** TASK DESCRIPTION **
Please repeat exactly the lines below from the one containing "Si consideri ora" down to the one containing "ottenuta scrivendo nell'ordine", both included, and nothing else.

** DATA FOR THIS EXERCISE **
************
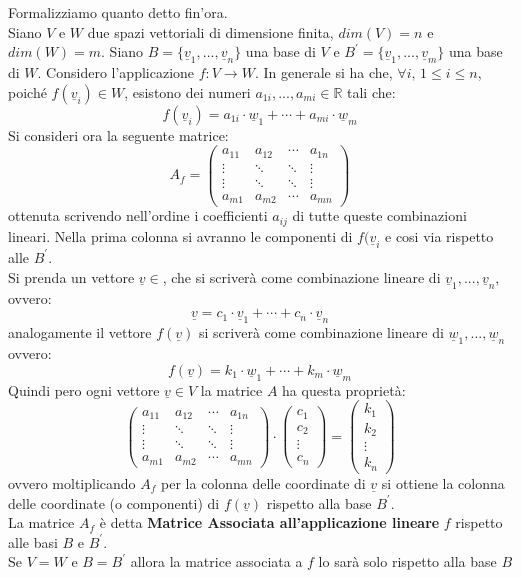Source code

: \documentclass[a4paper,12pt, oneside]{book}
\begin{document}
\begin{definizione}
Formalizziamo quanto detto fin'ora.\\
Siano $V$ e $W$ due spazi vettoriali di dimensione finita, $dim (V)=n$ e $dim(W)=m$. Siano $B=\{\underline{v}_1,...,\underline{v}_n\}$ una base di $V$ e $B^{'}=\{\underline{v}_1,...,\underline{v}_m\}$ una base di $W$. Considero l'applicazione $f:V\to W$. In generale si ha che, $\forall i,\, 1\leq i\leq n$, poiché $f(\underline{v}_i)\in W$, esistono dei numeri $a_{1i},...,a_{mi}\in \mathbb{R}$ tali che:
$$f(\underline{v}_i)=a_{1i}\cdot \underline{w}_1+\cdots+a_{mi}\cdot \underline{w}_m$$
Si consideri ora la seguente matrice:
$$
A_f=\left(\begin{matrix}
a_{11} & a_{12} & \cdots & a_{1n}\\
\vdots & \ddots & \ddots & \vdots\\
\vdots & \ddots & \ddots & \vdots\\
a_{m1} & a_{m2} & \cdots & a_{mn}
\end{matrix}\right)
$$
ottenuta scrivendo nell'ordine i coefficienti $a_{ij}$ di tutte queste combinazioni lineari. Nella prima colonna si avranno le componenti di $f(\underline{v}_i$ e cosi via rispetto alle $B^{'}$.\\
Si prenda un vettore $\underline{v}\in $, che si scriverà come combinazione lineare di $\underline{v}_1,...,\underline{v}_n $, ovvero:
$$\underline{v}=c_1\cdot \underline{v}_1+\cdots +c_n\cdot\underline{v}_n$$
analogamente il vettore $f(\underline{v})$ si scriverà come combinazione lineare di $\underline{w}_1,...,\underline{w}_n $ ovvero:
$$f(\underline{v})=k_1\cdot \underline{w}_1+\cdots+k_m\cdot \underline{w}_m$$
Quindi pero ogni vettore $\underline{v}\in V$ la matrice $A$ ha questa proprietà:
$$
\left(\begin{matrix}
a_{11} & a_{12} & \cdots & a_{1n}\\
\vdots & \ddots & \ddots & \vdots\\
\vdots & \ddots & \ddots & \vdots\\
a_{m1} & a_{m2} & \cdots & a_{mn}
\end{matrix}\right)\cdot\left(\begin{matrix}
c_1\\
c_2\\
\vdots\\
c_n
\end{matrix}\right)=\left(\begin{matrix}
k_1\\
k_2\\
\vdots\\
k_n
\end{matrix}\right)
$$
ovvero moltiplicando $A_f$ per la colonna delle coordinate di $\underline{v}$ si ottiene la colonna delle coordinate (o componenti) di $f(\underline{v})$ rispetto alla base $B^{'}$. \\
La matrice $A_f$ è detta \textbf{Matrice Associata all'applicazione lineare} $f$ rispetto alle basi $B$ e $B^{'}$.\\
Se $V=W $ e $B=B^{'}$ allora la matrice associata a $f$ lo sarà solo rispetto alla base $B$
\end{definizione}
\newpage
\end{document}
************
** RESPONSE TO THIS EXERCISE **
Si consideri ora la seguente matrice:
$$
A_f=\left(\begin{matrix}
a_{11} & a_{12} & \cdots & a_{1n}\\
\vdots & \ddots & \ddots & \vdots\\
\vdots & \ddots & \ddots & \vdots\\
a_{m1} & a_{m2} & \cdots & a_{mn}
\end{matrix}\right)
$$
ottenuta scrivendo nell'ordine i coefficienti $a_{ij}$ di tutte queste combinazioni lineari. Nella prima colonna si avranno le componenti di $f(\underline{v}_i$ e cosi via rispetto alle $B^{'}$.\\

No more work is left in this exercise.